A hybrid quantum dot:MXene bulk heterojunction for an efficient infrared self-powered photodetector

Lead sulfide (PbS) quantum dots (QDs) have been widely researched for various optoelectronic devices due to their high absorption coefficient and tunable bandgap. In QD thin films, charge carriers are transported via point-to-point hopping that is sensitive to energy disorders, leading to the non-radiative recombination of excitons and carriers. To resolve this problem, we herein introduce a Ti3C2Tx MXene:PbS QD bulk heterostructure (BHJ) with the intermediate halogen bridging at the nano-hybrid interface, which boosts the transfer of charges at the donor/acceptor interface and the transport of electrons via 2D continuous MXene nanosheets.

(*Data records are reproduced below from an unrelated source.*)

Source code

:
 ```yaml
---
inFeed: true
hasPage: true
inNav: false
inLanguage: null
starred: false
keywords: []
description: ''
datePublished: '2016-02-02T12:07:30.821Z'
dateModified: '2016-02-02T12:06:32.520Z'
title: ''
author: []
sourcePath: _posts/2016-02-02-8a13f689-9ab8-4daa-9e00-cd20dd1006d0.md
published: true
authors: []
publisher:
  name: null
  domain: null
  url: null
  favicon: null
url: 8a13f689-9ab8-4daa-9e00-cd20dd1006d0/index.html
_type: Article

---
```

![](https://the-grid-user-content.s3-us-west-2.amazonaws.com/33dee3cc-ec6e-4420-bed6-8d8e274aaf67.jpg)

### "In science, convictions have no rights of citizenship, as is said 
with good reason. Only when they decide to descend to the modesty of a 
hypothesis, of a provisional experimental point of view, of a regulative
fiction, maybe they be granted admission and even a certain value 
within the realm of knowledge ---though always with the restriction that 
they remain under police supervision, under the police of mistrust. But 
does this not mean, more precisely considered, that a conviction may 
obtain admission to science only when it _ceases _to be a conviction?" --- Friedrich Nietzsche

Therefore, we proposed a surface halogen (bromide, Br) bridging to replace the carboxyl and hydroxyl groups on the Ti3C2Tx MXene, improving its electrical coupling with PbS QDs. The Br-MXene and PbS QD nanobuilding blocks show an enhanced coordinated interconnection with each other, which is preferentially used as the light-sensitive layer for photovoltaic-type self-powered infrared photodetectors (PDs) that can generate a high specific detectivity of 9.2 × 1013 Jones and a responsivity of 810 mA W−1 at 808 nm. These efficient self-powered PDs show potential applications in invisible traffic monitoring as well as near-infrared imaging. Our research demonstrates that constructing a strategic BHJ is a promising way to resolve the charge transport bottleneck in colloidal QDs optoelectronic devices.